Pernikahan merupakan bagian besar dari sunnah rasulullah SAW, karena itu akan membentuk bait yang asma-Nya ditinggikan di dalamnya, memancarkan asma Allah bagi semesta seorang manusia. Tanpa bait, seorang yang mengenal Allah hanya menjadi makhluk asing bagi semestanya. Pembinaan rumah tangga yang baik sesuai dengan alquran dan sunnah rasulullah SAW merupakan bagian dari seruan nabi yang berkedudukan tinggi yang tidak boleh dihalangi, dikacaukan ataupun dihambat. Bilamana ada kekeliruan dalam seruan itu, maka hendaknya diperbaiki, tidak ditenggelamkan seruannya. Hendaknya manusia tidak mempersamakan seruan rasulullah SAW dengan seruan satu sama lain di antara manusia, termasuk dalam hal pernikahan.

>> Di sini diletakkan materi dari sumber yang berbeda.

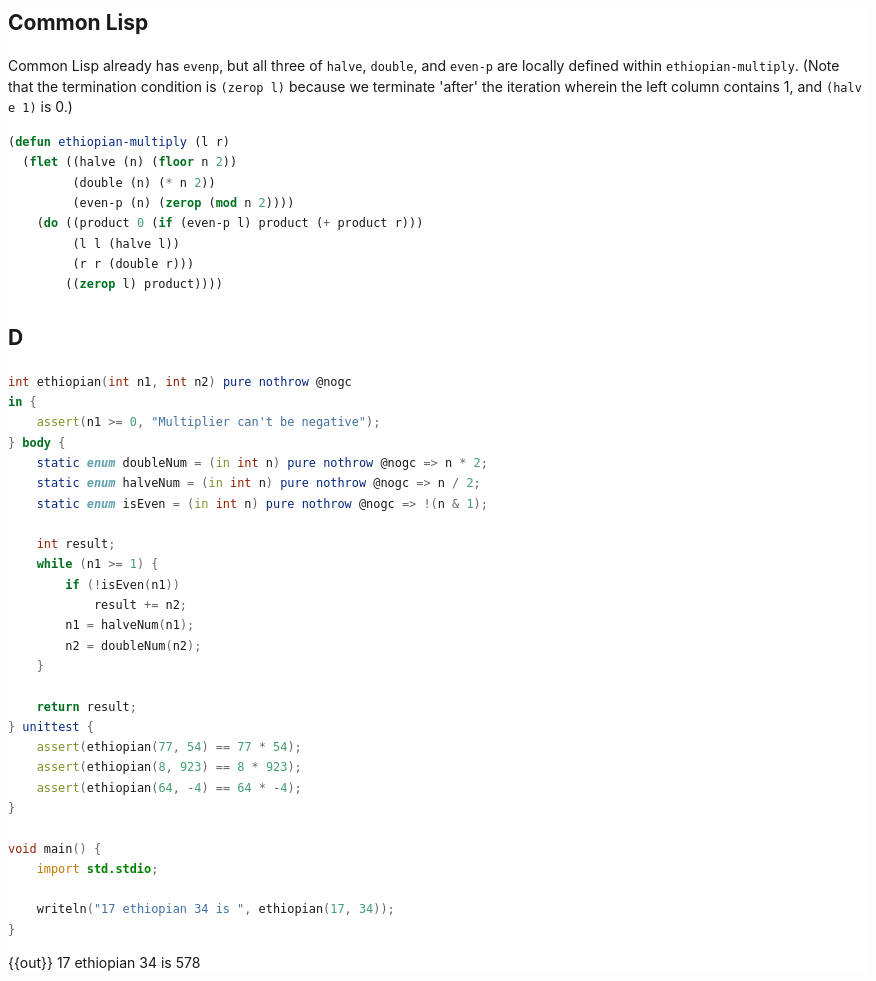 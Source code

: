 

## Common Lisp


Common Lisp already has <code>evenp</code>, but all three of <code>halve</code>, <code>double</code>, and <code>even-p</code> are locally defined within <code>ethiopian-multiply</code>.  (Note that the termination condition is <code>(zerop l)</code> because we terminate 'after' the iteration wherein the left column contains 1, and <code>(halve 1)</code> is 0.)
```lisp
(defun ethiopian-multiply (l r)
  (flet ((halve (n) (floor n 2))
         (double (n) (* n 2))
         (even-p (n) (zerop (mod n 2))))
    (do ((product 0 (if (even-p l) product (+ product r)))
         (l l (halve l))
         (r r (double r)))
        ((zerop l) product))))
```



## D


```d
int ethiopian(int n1, int n2) pure nothrow @nogc
in {
    assert(n1 >= 0, "Multiplier can't be negative");
} body {
    static enum doubleNum = (in int n) pure nothrow @nogc => n * 2;
    static enum halveNum = (in int n) pure nothrow @nogc => n / 2;
    static enum isEven = (in int n) pure nothrow @nogc => !(n & 1);

    int result;
    while (n1 >= 1) {
        if (!isEven(n1))
            result += n2;
        n1 = halveNum(n1);
        n2 = doubleNum(n2);
    }

    return result;
} unittest {
    assert(ethiopian(77, 54) == 77 * 54);
    assert(ethiopian(8, 923) == 8 * 923);
    assert(ethiopian(64, -4) == 64 * -4);
}

void main() {
    import std.stdio;

    writeln("17 ethiopian 34 is ", ethiopian(17, 34));
}
```
{{out}}
 17 ethiopian 34 is 578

Fanatisme akan menghalangi manusia dari kebenaran universal yang diturunkan kepada rasulullah SAW. Sebenarnya sikap itu akan membuat seseorang tidak memahami amr rasulullah SAW dengan baik dan membuat seseorang menolak kebenaran. Amr jami’ yang diturunkan kepada rasulullah SAW merupakan panduan lurus dan benar tidaknya pemahaman seseorang tentang agama. Fanatisme pada akhirnya akan menjadikan amal-amal yang bersumber dari fanatisme tertolak. karena sebenarnya mereka akan menolak kebenaran. Orang-orang fanatik tidak akan dapat memahami amr rasulullah SAW. dari Aisyah r.a bahwa Rasulullah SAW bersabda : 


مَنْ عَمِلَ عَمَلاً لَيْسَ عَلَيْهِ أَمْرُنَا فَهُوَ رَدٌّ
 

Barangsiapa yang beramal tanpa adanya perintah (amr) dari kami, maka amalan tersebut tertolak [HR Bukhari no. 2697, Muslim no. 1718, Abu Dawud no. 4606 dan Ibnu Majah no. 14 ].
 

Hadits ini menjelaskan tentang pentingnya pemahaman seseorang tentang amr jami’ sebagai landasan untuk beramal, tidak untuk dibuat sebagai alat tuduhan firqah satu dengan yang lain tanpa memahami amr rasulullah SAW. Setiap orang harus berusaha memperoleh pemahaman tentang amr rasulullah SAW dengan sebaik-baiknya, tidak terjebak dalam interpretasi orang lain.